6. Read through your resume one more time
You should know your resume like the back of your hand, but that shouldn’t stop you from giving it another quick glance before you step into the interview room. Go over the details once again. Pick out the parts that you are most proud of, and concentrate on those in the interview. If possible, have extra copies of your resume printed out and ready to hand over to both the interviewer, and any other people he or she may have invited to sit in on the meeting.
7. Get a good night’s rest
A good eight hours of rest the night before can do wonders for your mental state, and you should do whatever you can to make this happen.
Turn off any unnecessary lights or electronic devices, as the darker the room the better you’ll rest. Turn down the heat, or turn up the A/C. Scientists recommend a temperature as low as 60 degrees for optimal sleep, but between 60 and 67 degrees is the given range. And make sure you have closed all windows and other possible means of distraction; a barking dog at 3 a.m. will not be welcomed. Also, don’t use alcohol or medication to help you drift off. They may help you get to sleep, but they do not help you stay asleep.
8. Give yourself plenty of time to get there
Plan your route, and plan alternate routes just in case something happens. Most GPS systems will give you detour options if you hit a sudden jam, but even they can be a nightmare to negotiate, especially if it is miles to the nearest exit.
So, consider how long it usually takes to get from point A to point B, and leave early to make sure you are there on time. You don’t want to be rushing, or frantic to the point of panic. It will show when you arrive, and you’ll be known as the sweaty, flustered candidate that cannot get organized. It’s better to be 20 minutes early than five minutes late.

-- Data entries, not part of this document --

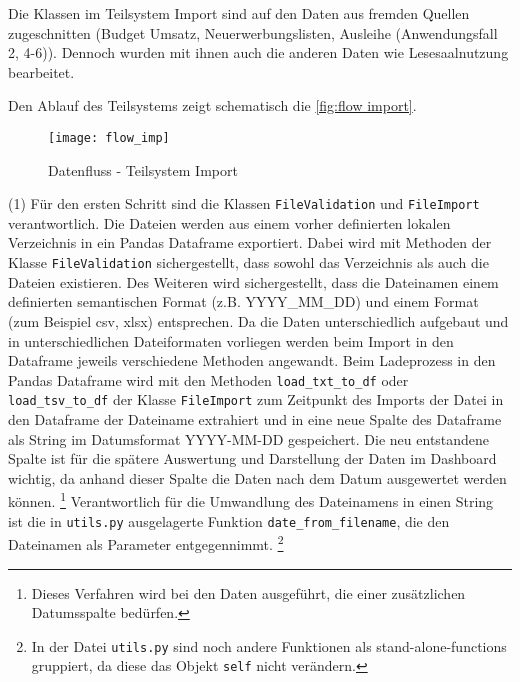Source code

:     Die Klassen im Teilsystem Import sind auf den Daten aus fremden Quellen zugeschnitten
    (Budget Umsatz, Neuerwerbungslisten, Ausleihe (Anwendungsfall 2, 4-6)). Dennoch wurden mit ihnen auch die anderen Daten
    wie Lesesaalnutzung bearbeitet. 

    Den Ablauf des Teilsystems zeigt schematisch die \autoref{fig:flow import}.

    \begin{figure}[H]
        \centering
            \texttt{[image: flow\_imp]}
            \caption{Datenfluss - Teilsystem Import}
            \label{fig:flow import}
    \end{figure}

    
    (1) Für den ersten Schritt sind die Klassen \texttt{FileValidation} und \texttt{FileImport} verantwortlich.
    Die Dateien werden aus einem vorher definierten lokalen Verzeichnis in ein Pandas Dataframe exportiert. 
    Dabei wird mit Methoden der Klasse \texttt{FileValidation} sichergestellt, dass sowohl das Verzeichnis als auch die Dateien existieren. 
    Des Weiteren wird sichergestellt, dass die Dateinamen einem definierten semantischen Format (z.B. YYYY\_MM\_DD) und 
    einem Format (zum Beispiel csv, xlsx) entsprechen. Da die Daten unterschiedlich aufgebaut und in unterschiedlichen Dateiformaten vorliegen 
    werden beim Import in den Dataframe jeweils verschiedene Methoden angewandt.
    Beim Ladeprozess in den Pandas Dataframe wird mit den Methoden \texttt{load\_txt\_to\_df} oder \texttt{load\_tsv\_to\_df} der Klasse \texttt{FileImport} 
    zum Zeitpunkt des Imports der Datei in den Dataframe der Dateiname extrahiert und in eine neue Spalte des Dataframe als String 
    im Datumsformat YYYY-MM-DD gespeichert. Die neu entstandene Spalte ist für die spätere Auswertung und Darstellung der Daten im Dashboard wichtig, 
    da anhand dieser Spalte die Daten nach dem Datum ausgewertet werden können.
    \footnote{Dieses Verfahren wird bei den Daten ausgeführt, die einer zusätzlichen Datumsspalte bedürfen.} 
    Verantwortlich für die Umwandlung des Dateinamens in einen String ist die in \texttt{utils.py} ausgelagerte Funktion \texttt{date\_from\_filename},
    die den Dateinamen als Parameter entgegennimmt.
    \footnote{In der Datei \texttt{utils.py} sind noch andere Funktionen als stand-alone-functions gruppiert, da diese das Objekt \texttt{self} nicht verändern.}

9. Read over the job posting
Why bother? You already applied, your application was accepted, and you’re about to step into an interview room. Well, the last thing you want to do is look unprepared. It may have been weeks, or even months, since you last read the job description and you don’t want any questions to take you by surprise. In particular, look at the skills or duties required in the role to which you applied. Pick out the ones that align closest with your own skill set and be sure to bring them up in the interview.
10. Have questions ready to ask the interviewer
Remember, you’re not just there to answer questions, but to ask them as well. In fact, some hiring managers place more emphasis on the questions you ask than how you answer the ones they shoot at you.
Your questions, if they’re smart and probing, show the interviewer that you’ve done your homework, care about the role, and want to be as informed as possible when making your decision. This, in turn, says a lot about you as a candidate. Almost every interviewer will ask you if you have questions at some point, and if you look lost or mumble and stutter, you may well take yourself out of the running right then and there.